> Exercise
Scan the records below and copy every line that contains the string "pronto".
Records shown Block Start
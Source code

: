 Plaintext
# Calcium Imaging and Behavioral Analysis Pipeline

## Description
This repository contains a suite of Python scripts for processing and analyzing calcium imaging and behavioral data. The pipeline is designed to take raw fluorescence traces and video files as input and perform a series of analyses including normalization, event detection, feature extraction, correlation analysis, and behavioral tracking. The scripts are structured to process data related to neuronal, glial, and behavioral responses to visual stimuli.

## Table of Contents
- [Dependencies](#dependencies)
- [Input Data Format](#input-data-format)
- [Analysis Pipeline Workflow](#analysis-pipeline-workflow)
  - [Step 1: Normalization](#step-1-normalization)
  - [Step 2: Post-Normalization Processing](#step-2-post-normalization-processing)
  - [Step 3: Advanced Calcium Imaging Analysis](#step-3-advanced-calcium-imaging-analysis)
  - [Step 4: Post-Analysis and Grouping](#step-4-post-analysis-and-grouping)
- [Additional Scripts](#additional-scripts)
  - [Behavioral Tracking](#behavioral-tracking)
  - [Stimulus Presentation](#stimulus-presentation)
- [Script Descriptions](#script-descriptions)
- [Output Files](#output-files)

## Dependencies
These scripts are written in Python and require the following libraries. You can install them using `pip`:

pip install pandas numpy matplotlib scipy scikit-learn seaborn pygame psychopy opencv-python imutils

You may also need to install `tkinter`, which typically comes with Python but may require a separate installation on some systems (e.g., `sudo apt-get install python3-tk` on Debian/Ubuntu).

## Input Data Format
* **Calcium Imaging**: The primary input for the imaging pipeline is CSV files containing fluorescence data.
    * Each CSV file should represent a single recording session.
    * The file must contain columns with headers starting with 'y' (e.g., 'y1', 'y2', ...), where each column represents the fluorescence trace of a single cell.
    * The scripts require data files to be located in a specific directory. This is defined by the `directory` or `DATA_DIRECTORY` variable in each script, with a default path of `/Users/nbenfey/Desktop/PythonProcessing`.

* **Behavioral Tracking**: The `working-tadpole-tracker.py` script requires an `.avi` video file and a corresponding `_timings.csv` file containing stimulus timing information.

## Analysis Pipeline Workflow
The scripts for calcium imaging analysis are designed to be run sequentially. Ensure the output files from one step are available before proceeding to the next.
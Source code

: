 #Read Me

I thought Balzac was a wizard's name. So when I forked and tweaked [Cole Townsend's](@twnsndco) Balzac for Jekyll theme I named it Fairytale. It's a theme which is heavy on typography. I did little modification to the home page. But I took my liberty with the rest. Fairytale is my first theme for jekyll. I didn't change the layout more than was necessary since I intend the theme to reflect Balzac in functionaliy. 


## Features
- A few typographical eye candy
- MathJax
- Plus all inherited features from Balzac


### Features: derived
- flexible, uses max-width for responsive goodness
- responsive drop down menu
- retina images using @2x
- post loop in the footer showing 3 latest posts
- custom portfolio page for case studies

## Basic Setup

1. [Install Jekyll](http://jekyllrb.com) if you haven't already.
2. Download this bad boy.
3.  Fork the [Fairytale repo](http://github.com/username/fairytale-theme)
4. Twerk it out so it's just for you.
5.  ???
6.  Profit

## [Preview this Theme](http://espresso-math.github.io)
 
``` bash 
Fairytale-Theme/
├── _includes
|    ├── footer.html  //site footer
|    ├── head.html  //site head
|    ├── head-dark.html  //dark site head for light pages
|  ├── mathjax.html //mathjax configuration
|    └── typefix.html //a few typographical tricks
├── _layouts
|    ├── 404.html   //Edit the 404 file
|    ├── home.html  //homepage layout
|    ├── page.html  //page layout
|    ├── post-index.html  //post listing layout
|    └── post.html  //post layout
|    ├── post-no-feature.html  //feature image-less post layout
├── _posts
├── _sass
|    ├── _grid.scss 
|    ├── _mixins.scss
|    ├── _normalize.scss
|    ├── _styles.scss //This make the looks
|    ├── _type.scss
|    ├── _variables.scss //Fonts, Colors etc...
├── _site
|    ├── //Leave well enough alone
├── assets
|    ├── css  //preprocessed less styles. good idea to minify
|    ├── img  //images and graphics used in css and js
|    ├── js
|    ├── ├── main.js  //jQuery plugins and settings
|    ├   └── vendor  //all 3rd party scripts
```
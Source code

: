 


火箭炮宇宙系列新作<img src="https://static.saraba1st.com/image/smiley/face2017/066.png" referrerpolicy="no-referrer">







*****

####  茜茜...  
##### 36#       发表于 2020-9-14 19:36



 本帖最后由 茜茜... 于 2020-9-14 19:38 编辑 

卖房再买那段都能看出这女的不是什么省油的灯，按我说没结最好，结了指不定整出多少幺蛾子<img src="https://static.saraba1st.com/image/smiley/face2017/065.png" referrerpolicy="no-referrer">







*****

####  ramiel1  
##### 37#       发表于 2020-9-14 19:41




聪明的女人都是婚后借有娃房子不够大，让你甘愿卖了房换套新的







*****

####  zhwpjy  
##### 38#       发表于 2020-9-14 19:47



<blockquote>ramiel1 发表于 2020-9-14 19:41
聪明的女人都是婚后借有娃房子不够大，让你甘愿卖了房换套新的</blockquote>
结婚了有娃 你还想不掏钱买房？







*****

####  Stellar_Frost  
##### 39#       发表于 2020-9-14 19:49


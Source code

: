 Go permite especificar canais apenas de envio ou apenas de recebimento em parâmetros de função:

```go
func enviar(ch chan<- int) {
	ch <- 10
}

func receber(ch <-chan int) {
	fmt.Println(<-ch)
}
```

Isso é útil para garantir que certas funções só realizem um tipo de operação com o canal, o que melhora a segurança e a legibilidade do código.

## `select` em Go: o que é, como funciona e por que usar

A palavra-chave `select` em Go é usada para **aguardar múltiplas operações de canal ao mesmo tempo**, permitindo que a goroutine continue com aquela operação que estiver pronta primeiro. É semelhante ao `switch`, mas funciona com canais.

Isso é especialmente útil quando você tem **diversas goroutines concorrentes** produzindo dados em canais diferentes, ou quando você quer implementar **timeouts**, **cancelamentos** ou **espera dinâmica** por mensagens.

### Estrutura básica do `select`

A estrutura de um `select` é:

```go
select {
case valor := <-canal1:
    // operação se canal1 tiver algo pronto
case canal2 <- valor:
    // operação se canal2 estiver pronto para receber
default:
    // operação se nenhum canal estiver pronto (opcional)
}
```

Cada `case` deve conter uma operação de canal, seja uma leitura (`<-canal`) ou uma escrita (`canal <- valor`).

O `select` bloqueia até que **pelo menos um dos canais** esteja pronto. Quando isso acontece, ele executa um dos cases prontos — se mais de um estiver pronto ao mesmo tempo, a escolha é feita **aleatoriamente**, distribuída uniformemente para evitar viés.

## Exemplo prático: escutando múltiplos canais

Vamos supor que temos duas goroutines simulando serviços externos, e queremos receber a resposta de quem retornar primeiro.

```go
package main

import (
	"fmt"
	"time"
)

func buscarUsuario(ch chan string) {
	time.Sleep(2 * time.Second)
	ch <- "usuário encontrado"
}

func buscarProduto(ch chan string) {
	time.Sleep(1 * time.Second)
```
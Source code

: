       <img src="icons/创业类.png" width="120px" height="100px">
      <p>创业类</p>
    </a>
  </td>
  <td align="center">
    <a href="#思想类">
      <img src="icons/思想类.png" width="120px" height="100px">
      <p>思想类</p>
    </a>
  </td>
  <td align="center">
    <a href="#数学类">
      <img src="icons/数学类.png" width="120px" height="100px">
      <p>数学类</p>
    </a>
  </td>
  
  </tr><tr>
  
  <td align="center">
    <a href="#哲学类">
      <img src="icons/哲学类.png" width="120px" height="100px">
Records shown Block End
> Completed exercise
    // operação se canal1 tiver algo pronto
    // operação se canal2 estiver pronto para receber
    // operação se nenhum canal estiver pronto (opcional)
O `select` bloqueia até que **pelo menos um dos canais** esteja pronto. Quando isso acontece, ele executa um dos cases prontos — se mais de um estiver pronto ao mesmo tempo, a escolha é feita **aleatoriamente**, distribuída uniformemente para evitar viés.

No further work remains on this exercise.